The structure within Descartes' thinking identified as material falsity has a similar structure with the structure within Pascal's thinking identified as the evidence Reason provides for both God's existence and God's inexistence.




Descartes describes the materially false as that which presents a non-thing as though it were a thing. His example is the classic one we all know, hot and cold. Of course, we now live within the dominance of thermodynamics as hot being real and cold being the perspectivally/subjectively felt experience of a reduction in heat. Hot won, cold lost. So, casual readers think Descartes is saying we think cold is a thing when it's really not. That's not what he says. He's consistent in his constructions: temperature is one of those ideas confused and obscure. It is not clear and distinct. Subsequently, one cannot tell whether there is representation of things or representation of non-things, for a total of four possibilities, not the one possibility of hot : real : : cold : false that prevails today. There are three others:

1. hot : false : : cold : real
2. hot : real : : cold : real
3. hot : false : : cold : false

Descartes recognizes that due to his decision to keep the clear and the distinct as the measure of reality or truth, he has to make the confused and the obscure fall under this category of the materially false. But in doing so, he can't say distinctly that the problem is one thing is real and so the opposite is false, because then he already knows enough based on that to work to the truth: just flip what the senses say like a lens flips an optical image. To really allow the puzzle to be unsolvable, and thus incapable of being included into truth, he has to also allow for the possibility of the representation of non-things for both hot and cold, along with the possibility of the representation of things for both hot and cold.

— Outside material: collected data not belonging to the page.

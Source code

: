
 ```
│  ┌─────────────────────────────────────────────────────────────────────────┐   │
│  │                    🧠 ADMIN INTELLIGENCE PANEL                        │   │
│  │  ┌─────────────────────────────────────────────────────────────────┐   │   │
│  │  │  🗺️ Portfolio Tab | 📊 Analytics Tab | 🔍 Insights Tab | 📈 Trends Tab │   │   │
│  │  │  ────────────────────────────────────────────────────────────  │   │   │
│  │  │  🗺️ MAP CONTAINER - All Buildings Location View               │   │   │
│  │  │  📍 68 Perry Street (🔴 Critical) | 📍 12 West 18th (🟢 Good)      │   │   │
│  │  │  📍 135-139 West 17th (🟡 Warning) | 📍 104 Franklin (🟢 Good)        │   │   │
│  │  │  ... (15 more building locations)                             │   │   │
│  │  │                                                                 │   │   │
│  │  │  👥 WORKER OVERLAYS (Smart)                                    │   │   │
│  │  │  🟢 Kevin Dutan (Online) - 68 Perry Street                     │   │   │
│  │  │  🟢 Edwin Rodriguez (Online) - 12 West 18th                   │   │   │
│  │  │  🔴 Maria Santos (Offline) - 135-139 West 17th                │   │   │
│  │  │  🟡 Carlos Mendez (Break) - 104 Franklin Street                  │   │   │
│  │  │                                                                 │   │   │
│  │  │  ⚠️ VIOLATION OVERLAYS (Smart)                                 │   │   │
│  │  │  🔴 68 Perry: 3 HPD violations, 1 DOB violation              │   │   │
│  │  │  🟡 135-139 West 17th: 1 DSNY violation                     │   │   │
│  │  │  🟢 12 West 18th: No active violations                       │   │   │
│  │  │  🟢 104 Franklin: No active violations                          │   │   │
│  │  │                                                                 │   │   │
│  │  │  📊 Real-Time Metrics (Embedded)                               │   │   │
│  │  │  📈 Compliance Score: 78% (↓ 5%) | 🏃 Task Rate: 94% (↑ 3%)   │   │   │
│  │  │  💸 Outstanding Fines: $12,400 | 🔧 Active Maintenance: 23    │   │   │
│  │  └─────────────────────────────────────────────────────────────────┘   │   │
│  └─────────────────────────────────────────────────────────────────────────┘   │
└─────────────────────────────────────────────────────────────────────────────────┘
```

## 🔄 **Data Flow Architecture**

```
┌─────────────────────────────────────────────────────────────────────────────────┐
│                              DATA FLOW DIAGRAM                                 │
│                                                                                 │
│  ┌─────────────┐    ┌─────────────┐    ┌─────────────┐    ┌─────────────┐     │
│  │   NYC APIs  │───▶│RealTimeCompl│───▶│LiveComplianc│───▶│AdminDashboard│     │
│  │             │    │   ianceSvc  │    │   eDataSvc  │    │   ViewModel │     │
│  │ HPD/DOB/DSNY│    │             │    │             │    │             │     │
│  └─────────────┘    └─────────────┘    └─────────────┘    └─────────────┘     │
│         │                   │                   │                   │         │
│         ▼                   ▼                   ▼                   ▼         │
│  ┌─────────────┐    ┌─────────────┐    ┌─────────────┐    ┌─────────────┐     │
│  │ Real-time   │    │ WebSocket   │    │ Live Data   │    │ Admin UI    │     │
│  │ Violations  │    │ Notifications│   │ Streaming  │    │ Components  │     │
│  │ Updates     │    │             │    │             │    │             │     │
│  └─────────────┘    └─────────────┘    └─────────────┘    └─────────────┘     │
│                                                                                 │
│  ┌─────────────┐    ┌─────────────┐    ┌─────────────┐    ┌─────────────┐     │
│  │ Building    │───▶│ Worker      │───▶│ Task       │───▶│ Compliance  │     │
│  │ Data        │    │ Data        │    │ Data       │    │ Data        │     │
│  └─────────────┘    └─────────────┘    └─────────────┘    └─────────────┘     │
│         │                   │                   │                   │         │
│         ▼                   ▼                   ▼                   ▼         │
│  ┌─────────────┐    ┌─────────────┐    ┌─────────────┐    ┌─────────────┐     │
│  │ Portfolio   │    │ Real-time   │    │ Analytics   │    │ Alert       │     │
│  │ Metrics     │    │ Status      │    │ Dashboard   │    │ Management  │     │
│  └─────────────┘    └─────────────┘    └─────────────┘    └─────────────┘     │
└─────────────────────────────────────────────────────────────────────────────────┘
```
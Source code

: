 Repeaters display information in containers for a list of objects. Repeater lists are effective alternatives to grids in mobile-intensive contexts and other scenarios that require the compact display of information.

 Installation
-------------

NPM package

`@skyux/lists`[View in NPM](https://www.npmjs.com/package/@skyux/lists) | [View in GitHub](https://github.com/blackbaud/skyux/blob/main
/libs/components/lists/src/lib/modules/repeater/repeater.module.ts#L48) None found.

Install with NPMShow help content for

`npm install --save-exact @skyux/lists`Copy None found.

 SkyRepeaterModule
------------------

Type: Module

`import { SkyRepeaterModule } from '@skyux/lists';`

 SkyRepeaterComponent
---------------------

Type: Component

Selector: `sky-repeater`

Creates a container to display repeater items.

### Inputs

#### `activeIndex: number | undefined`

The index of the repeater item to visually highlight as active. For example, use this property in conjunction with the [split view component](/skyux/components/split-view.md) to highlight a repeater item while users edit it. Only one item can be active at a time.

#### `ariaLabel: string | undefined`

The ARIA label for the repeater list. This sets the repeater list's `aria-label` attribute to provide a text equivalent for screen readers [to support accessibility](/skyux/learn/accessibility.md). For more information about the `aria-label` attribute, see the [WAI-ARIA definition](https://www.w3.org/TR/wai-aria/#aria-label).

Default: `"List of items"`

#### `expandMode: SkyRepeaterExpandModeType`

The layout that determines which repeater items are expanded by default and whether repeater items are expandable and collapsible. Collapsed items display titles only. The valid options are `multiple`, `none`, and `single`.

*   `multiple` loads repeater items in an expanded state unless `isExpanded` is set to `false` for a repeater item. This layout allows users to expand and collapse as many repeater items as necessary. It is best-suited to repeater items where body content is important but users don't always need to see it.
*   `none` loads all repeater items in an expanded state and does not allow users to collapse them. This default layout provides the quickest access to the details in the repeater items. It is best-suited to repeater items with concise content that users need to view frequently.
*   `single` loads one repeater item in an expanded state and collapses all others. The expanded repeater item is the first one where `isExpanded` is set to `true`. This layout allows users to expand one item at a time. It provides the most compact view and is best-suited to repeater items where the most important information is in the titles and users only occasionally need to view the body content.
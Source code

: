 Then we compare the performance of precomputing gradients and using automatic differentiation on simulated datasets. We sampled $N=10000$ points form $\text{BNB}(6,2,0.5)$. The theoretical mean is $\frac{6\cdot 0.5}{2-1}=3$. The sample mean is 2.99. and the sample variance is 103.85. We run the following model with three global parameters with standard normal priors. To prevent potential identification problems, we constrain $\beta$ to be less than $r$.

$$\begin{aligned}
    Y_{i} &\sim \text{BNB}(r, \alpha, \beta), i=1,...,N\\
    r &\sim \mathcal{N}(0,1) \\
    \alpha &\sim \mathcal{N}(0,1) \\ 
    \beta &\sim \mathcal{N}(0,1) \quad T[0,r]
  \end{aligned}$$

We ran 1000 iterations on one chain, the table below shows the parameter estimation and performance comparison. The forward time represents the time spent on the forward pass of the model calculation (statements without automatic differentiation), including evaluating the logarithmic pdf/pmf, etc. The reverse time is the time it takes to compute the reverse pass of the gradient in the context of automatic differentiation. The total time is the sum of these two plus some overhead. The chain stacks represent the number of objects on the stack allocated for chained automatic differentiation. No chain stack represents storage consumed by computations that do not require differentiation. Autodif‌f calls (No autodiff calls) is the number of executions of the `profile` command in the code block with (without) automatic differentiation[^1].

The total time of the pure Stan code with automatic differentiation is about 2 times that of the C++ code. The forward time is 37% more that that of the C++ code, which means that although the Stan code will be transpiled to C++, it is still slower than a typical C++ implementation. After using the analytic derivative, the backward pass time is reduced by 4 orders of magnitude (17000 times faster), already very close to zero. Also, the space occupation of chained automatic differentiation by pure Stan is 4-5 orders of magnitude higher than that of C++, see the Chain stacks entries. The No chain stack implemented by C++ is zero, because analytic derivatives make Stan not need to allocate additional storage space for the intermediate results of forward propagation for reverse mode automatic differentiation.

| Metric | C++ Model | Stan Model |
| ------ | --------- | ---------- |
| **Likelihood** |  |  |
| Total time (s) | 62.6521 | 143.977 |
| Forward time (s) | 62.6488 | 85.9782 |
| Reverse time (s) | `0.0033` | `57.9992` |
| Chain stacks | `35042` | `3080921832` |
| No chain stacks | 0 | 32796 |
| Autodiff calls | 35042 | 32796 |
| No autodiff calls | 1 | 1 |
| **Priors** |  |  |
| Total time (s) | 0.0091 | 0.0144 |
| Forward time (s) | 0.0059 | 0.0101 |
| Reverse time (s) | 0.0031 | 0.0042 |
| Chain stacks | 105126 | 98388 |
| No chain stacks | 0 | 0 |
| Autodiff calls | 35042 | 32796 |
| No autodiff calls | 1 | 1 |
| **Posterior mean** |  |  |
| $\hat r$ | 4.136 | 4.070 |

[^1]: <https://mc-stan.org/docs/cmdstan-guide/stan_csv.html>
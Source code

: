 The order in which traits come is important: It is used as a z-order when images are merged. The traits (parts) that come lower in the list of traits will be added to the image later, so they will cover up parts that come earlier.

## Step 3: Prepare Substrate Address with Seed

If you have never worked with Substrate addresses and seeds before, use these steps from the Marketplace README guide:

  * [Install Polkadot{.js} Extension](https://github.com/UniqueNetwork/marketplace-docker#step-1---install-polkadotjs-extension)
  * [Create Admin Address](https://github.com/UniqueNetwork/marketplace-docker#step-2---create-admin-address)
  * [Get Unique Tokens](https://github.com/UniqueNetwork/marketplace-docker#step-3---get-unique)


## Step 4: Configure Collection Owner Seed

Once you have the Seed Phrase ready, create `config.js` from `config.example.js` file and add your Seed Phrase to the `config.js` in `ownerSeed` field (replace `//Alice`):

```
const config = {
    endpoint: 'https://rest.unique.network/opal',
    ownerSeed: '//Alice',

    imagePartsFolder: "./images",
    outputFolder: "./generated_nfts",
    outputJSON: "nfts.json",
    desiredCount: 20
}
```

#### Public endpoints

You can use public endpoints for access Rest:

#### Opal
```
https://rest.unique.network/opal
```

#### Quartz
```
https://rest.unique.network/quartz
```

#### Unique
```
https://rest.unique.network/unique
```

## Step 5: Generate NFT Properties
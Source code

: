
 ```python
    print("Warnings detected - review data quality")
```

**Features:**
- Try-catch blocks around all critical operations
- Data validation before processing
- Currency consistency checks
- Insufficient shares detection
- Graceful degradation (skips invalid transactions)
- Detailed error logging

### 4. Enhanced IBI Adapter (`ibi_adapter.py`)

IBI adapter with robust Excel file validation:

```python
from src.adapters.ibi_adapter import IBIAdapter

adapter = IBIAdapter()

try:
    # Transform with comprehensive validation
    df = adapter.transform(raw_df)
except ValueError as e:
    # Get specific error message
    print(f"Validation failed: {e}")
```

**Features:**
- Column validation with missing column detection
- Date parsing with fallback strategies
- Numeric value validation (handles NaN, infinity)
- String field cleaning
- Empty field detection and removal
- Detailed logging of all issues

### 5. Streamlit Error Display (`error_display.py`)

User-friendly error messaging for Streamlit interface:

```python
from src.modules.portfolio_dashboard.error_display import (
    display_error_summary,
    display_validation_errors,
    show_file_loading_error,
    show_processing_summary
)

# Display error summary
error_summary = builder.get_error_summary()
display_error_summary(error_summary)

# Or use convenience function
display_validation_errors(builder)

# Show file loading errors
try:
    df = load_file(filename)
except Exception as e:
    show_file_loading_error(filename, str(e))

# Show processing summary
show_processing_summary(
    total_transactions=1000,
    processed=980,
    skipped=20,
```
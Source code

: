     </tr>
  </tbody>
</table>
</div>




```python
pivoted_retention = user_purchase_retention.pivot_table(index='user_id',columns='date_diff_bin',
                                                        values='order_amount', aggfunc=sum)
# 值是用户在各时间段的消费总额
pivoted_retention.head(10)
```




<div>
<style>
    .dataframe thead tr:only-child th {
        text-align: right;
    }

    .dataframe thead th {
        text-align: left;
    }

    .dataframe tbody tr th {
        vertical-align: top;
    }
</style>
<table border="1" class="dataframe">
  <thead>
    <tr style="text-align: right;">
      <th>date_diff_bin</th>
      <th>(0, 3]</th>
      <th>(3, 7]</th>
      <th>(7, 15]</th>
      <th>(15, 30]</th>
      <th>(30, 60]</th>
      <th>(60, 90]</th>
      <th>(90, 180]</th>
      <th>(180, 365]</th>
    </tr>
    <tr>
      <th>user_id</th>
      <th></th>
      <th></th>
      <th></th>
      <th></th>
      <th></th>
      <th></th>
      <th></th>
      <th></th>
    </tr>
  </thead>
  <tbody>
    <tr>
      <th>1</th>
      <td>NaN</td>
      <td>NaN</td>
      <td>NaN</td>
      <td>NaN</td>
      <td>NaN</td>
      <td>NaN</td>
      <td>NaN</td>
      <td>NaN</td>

What other things are like temperature? They are under Cartesian thinking those things not already abstractions from the inescapable dominance of the material: touch, taste, texture, pressure, sound, color, intensity—the things the wax misleads us into accepting as real though they change, which should make us doubt, since the only thing that is truth is what cannot undergo change from its fixity in the mind. Substance, duration, motion, extension, position: the constructs of an object in a space within the mind. These are not the same things we feel with the body, the confusing sensations of touching and being touched.

For Descartes, these are materially false. Where do they come from, if not the world (because, if it did come from the world, then we're at the representation of objective reality matching the formal reality, and there's no problem in that, but since there is a problem . . .)? He tells us, borrowing something from Augustine:

"For if they were false, that is, if they were to represent non-things, I know by the light of nature that they proceed from nothing; that is, they are in me for no other reason than that something is lacking in my nature, and that my nature is not entirely perfect. If, on the other hand, these ideas are true, then because they exhibit so little reality to me that I cannot distinguish it from a non-thing, I see no reason why they cannot get their being from me." [Hackett 1998, pg 75]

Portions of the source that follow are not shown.